- [Exercise details] Repeat the entries exactly, and do not carry the pictures over.

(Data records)
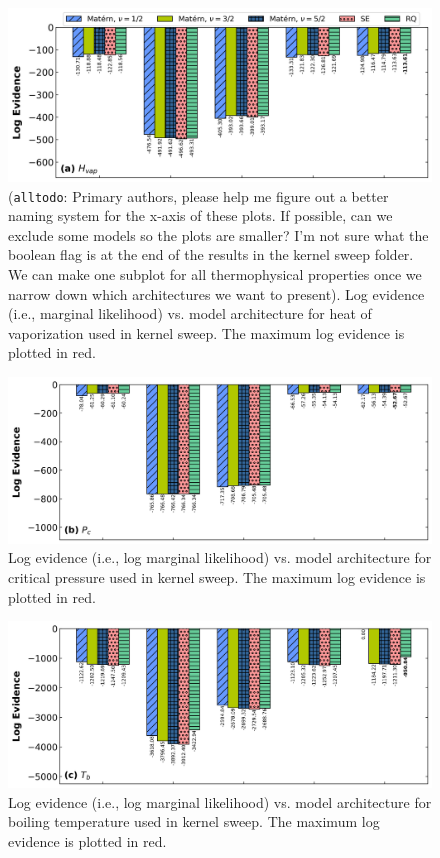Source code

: \documentclass[journal=jacsat,manuscript=article]{achemso}
\newcommand{\alltodo}[1]{{\color{Cyan} (\texttt{alltodo}: #1)}}
\begin{document}
\begin{figure}
    \centering
    \includegraphics[width=\linewidth]{images/lml_bar_chart_Hvap.png}
    \caption{\alltodo{Primary authors, please help me figure out a better naming system for the x-axis of these plots. If possible, can we exclude some models so the plots are smaller? I'm not sure what the boolean flag is at the end of the results in the kernel sweep folder. We can make one subplot for all thermophysical properties once we narrow down which architectures we want to present}. Log evidence (i.e., marginal likelihood) vs. model architecture for heat of vaporization used in kernel sweep. The maximum log evidence is plotted in red.}
\end{figure}
\begin{figure}
    \centering
    \includegraphics[width=\linewidth]{images/lml_bar_chart_Pc.png}
    \caption{Log evidence (i.e., log marginal likelihood) vs. model architecture for critical pressure used in kernel sweep. The maximum log evidence is plotted in red.}
\end{figure}
\begin{figure}
    \centering
    \includegraphics[width=\linewidth]{images/lml_bar_chart_Tb.png}
    \caption{Log evidence (i.e., log marginal likelihood) vs. model architecture for boiling temperature used in kernel sweep. The maximum log evidence is plotted in red.}
\end{figure}
\end{document}
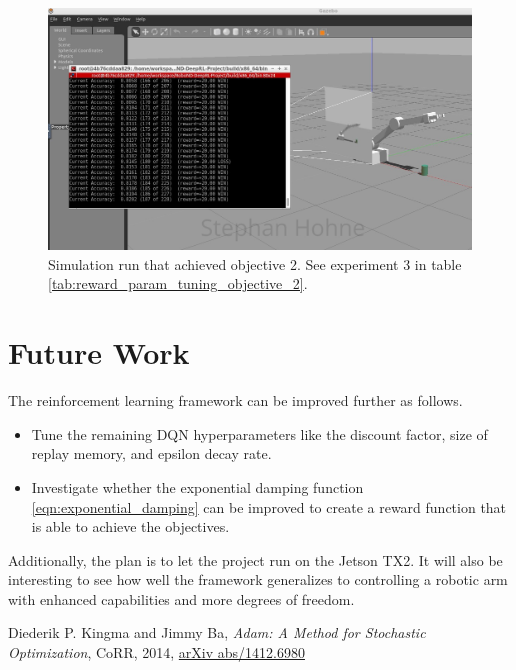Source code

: \documentclass[11pt, onecolumn, oneside, reqno]{amsart}
\begin{document}
\begin{figure}[htpb]
      \centering
      \includegraphics[width=\linewidth]{images/228_signed.PNG}
      \caption{Simulation run that achieved objective 2. See experiment 3 in table \ref{tab:reward_param_tuning_objective_2}.}
      \label{fig:objective_2_achieved}
\end{figure}

\section{Future Work}
The reinforcement learning framework can be improved further as follows.
\begin{itemize}
\item Tune the remaining DQN hyperparameters like the discount factor, size of replay memory, and epsilon decay rate.
\item Investigate whether the exponential damping function \ref{eqn:exponential_damping} can be improved to create a reward function that is able to achieve the objectives. 
\end{itemize}

Additionally, the plan is to let the project run on the Jetson TX2. It will also be interesting to see how well the framework generalizes to controlling a robotic arm with enhanced capabilities and more degrees of freedom.

\begin{thebibliography}{1}
Diederik P. Kingma and Jimmy Ba, \textit{Adam: {A} Method for Stochastic Optimization}, CoRR, 2014, \href{http://arxiv.org/abs/1412.6980}{arXiv  abs/1412.6980}
\end{thebibliography}
\end{document}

- [Answer space]
Source code

: \documentclass[journal=jacsat,manuscript=article]{achemso}
\newcommand{\alltodo}[1]{{\color{Cyan} (\texttt{alltodo}: #1)}}
\begin{document}
\begin{figure}
    \centering
    \includegraphics[width=\linewidth]{images/lml_bar_chart_Hvap.png}
    \caption{\alltodo{Primary authors, please help me figure out a better naming system for the x-axis of these plots. If possible, can we exclude some models so the plots are smaller? I'm not sure what the boolean flag is at the end of the results in the kernel sweep folder. We can make one subplot for all thermophysical properties once we narrow down which architectures we want to present}. Log evidence (i.e., marginal likelihood) vs. model architecture for heat of vaporization used in kernel sweep. The maximum log evidence is plotted in red.}
\end{figure}
\begin{figure}
    \centering
    \includegraphics[width=\linewidth]{images/lml_bar_chart_Pc.png}
    \caption{Log evidence (i.e., log marginal likelihood) vs. model architecture for critical pressure used in kernel sweep. The maximum log evidence is plotted in red.}
\end{figure}
\begin{figure}
    \centering
    \includegraphics[width=\linewidth]{images/lml_bar_chart_Tb.png}
    \caption{Log evidence (i.e., log marginal likelihood) vs. model architecture for boiling temperature used in kernel sweep. The maximum log evidence is plotted in red.}
\end{figure}
\end{document}
Source code

: \documentclass[11pt, onecolumn, oneside, reqno]{amsart}
\begin{document}
\begin{figure}[htpb]
      \centering
      \includegraphics[width=\linewidth]{images/228_signed.PNG}
      \caption{Simulation run that achieved objective 2. See experiment 3 in table \ref{tab:reward_param_tuning_objective_2}.}
      \label{fig:objective_2_achieved}
\end{figure}

\section{Future Work}
The reinforcement learning framework can be improved further as follows.
\begin{itemize}
\item Tune the remaining DQN hyperparameters like the discount factor, size of replay memory, and epsilon decay rate.
\item Investigate whether the exponential damping function \ref{eqn:exponential_damping} can be improved to create a reward function that is able to achieve the objectives. 
\end{itemize}

Additionally, the plan is to let the project run on the Jetson TX2. It will also be interesting to see how well the framework generalizes to controlling a robotic arm with enhanced capabilities and more degrees of freedom.

\begin{thebibliography}{1}
Diederik P. Kingma and Jimmy Ba, \textit{Adam: {A} Method for Stochastic Optimization}, CoRR, 2014, \href{http://arxiv.org/abs/1412.6980}{arXiv  abs/1412.6980}
\end{thebibliography}
\end{document}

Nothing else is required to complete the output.